Rural counties have different goals from broadband than more urban areas. They foremost hope that better broadband can mean more jobs and more employment. Many rural counties are not naïve enough any more to think they are going to attract factories or other businesses to their county. Some get lucky occasionally, but the country as a whole has lost an astonishing 60,000 factories since 2001. And even when new factories arise, they are largely automated and support far fewer jobs than factories in the past.

Rural counties care more about finding ways for residents to supplement incomes, and better broadband brings the chance to work from home. I was working with a rural county in Minnesota last year where I noticed that almost every farm in the county was operating a non-farming business along with farming as a way to supplement income – and this was in a county where the farms had practically no broadband at all and many homes relies on their cellular data for extremely expensive broadband connections. These counties want broadband so that the people living there can make enough money to stay.

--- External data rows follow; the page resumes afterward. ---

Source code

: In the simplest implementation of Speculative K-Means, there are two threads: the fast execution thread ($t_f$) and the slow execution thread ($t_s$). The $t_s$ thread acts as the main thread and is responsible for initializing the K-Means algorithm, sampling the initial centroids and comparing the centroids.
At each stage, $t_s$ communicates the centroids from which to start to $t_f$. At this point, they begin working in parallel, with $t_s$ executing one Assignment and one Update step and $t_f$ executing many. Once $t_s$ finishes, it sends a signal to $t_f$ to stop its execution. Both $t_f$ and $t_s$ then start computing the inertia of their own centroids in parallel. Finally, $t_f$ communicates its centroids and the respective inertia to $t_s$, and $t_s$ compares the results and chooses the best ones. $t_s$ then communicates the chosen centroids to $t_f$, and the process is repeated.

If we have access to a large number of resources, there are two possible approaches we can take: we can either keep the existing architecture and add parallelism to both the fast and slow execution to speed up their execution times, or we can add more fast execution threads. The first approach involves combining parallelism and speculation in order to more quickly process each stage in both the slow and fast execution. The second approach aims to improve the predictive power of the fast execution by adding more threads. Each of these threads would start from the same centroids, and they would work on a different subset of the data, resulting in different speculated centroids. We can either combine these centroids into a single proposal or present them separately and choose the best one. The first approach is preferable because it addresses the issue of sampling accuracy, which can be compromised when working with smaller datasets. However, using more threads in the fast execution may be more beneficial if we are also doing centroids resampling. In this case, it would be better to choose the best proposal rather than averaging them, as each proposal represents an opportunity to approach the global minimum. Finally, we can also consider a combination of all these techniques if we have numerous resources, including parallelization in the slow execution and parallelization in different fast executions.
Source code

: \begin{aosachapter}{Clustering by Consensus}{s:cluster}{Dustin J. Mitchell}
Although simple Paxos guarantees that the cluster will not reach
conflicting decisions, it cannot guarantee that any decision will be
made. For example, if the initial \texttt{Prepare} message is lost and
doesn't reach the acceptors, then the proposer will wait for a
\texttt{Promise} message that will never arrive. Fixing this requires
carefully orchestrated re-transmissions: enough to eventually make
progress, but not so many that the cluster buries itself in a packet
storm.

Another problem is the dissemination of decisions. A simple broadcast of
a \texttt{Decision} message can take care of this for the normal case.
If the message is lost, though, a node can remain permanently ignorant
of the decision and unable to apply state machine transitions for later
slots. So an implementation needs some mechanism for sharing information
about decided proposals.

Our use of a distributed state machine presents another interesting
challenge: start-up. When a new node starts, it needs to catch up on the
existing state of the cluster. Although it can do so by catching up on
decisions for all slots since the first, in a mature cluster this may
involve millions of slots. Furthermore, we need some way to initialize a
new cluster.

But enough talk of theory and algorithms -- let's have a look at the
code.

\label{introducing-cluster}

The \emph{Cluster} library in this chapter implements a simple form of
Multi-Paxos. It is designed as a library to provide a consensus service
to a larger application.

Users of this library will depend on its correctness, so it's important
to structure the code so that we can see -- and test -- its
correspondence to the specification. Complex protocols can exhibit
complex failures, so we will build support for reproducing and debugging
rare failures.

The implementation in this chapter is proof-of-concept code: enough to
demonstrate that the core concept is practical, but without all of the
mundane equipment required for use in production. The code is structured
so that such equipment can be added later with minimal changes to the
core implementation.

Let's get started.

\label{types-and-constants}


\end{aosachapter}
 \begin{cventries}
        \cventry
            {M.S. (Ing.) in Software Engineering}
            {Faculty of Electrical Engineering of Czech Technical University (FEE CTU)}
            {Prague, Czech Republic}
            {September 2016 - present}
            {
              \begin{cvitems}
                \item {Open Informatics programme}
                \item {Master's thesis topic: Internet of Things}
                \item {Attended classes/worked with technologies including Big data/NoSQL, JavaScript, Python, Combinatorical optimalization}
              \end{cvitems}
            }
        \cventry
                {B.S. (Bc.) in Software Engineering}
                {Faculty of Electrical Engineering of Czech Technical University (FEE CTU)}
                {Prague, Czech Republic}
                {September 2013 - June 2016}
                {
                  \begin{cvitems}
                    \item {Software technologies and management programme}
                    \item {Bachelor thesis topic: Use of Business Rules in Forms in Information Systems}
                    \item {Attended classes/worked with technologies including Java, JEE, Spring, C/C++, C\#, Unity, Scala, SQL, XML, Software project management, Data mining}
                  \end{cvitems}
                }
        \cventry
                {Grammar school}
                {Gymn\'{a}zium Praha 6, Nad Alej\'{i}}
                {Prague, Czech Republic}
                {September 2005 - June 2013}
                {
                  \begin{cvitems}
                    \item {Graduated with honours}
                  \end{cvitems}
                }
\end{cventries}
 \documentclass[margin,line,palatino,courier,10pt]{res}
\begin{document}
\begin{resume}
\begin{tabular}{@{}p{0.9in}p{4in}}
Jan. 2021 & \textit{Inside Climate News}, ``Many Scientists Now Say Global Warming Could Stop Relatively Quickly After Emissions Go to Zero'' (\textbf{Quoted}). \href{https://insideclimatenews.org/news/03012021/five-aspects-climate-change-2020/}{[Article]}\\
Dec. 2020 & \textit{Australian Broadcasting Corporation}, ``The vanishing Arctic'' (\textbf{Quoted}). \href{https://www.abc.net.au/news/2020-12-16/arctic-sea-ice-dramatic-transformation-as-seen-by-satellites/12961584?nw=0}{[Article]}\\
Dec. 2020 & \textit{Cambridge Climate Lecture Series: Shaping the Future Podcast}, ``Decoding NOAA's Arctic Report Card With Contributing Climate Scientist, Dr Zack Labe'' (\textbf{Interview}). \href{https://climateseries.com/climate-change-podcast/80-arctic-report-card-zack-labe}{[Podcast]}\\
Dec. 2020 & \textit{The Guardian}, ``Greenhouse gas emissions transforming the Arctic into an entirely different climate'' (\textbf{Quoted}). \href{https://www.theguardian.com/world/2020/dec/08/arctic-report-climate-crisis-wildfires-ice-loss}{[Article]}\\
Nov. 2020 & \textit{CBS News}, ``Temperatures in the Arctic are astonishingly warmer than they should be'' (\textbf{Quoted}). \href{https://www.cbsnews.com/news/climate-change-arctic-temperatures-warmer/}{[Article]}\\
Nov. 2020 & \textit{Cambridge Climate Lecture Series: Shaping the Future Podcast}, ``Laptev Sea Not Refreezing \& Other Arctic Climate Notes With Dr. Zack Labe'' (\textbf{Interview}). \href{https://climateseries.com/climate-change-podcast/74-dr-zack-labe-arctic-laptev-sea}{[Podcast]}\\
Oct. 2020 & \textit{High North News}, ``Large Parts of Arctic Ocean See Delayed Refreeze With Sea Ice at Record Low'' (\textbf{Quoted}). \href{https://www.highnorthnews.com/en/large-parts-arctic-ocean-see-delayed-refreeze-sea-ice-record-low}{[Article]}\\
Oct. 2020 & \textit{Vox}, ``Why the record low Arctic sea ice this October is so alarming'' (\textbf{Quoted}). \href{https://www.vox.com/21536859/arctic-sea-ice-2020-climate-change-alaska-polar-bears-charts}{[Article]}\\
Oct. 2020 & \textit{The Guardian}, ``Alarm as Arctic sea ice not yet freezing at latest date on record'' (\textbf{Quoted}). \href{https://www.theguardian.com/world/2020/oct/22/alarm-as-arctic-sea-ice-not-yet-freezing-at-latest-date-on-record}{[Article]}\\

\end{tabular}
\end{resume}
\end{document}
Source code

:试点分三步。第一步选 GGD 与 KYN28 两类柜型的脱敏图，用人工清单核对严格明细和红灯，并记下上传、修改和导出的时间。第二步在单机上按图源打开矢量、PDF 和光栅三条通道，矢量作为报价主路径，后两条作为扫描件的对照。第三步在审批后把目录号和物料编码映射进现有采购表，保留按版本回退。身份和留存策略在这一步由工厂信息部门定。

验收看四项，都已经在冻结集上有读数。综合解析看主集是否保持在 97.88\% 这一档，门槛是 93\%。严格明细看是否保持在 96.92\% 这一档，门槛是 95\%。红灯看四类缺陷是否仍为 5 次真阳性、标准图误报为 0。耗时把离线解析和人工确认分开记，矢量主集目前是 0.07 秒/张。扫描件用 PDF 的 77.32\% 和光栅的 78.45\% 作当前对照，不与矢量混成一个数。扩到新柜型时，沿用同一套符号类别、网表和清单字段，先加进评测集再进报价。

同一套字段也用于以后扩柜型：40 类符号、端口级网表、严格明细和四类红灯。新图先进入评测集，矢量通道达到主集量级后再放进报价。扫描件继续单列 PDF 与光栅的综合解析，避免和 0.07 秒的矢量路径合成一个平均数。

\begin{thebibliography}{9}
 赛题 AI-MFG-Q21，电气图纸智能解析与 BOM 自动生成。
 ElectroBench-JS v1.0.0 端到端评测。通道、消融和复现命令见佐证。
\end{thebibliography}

Rural counties also need broadband for education. I rarely visit a rural county where there are not a few places in the county where rural residents drive their kids a few night each week to use WiFi in order to do their homework. It’s disheartening to see a parking lot full of cars at a library after it’s closed sitting and doing homework on the slow WiFi leaking out through the library walls.

Earlier I mentioned counties that rely on recreation for their economy. These counties desperately want broadband because they are finding that urban tourists don’t want to visit places that don’t have good internet connectivity and cellphone coverage. And businesses in these counties who rely on tourism have a hard time making it without broadband. Something as simple as offering on-line reservations requires a decent broadband connection, and lack of broadband puts counties at a disadvantage compared to similar areas with broadband.

Finally, rural counties want broadband to help keep the elderly in their homes longer. As hard as it is to be elderly in an urban area it’s much harder in a rural area where something as simple as seeing a doctor can mean a long trip. Rural areas also have a hard time attracting doctors and as rural clinics and hospitals continue to close it will become even harder to get basic healthcare. So rural counties are relying more and more on telemedicine and providers like the Mayo Clinic are embracing the technology to help rural America – but telemedicine require decent broadband including good upload speeds.

The skeptics of any government push to improve broadband often use the excuse that people just want broadband to watch TV, and that broadband is just for entertainment. And when people get broadband they take advantage of the wonderful world of entertainment now available on the Internet. But I can’t recall ever having seen entertainment on the list of reasons why rural counties want better broadband – they want it so that their counties survive as viable communities.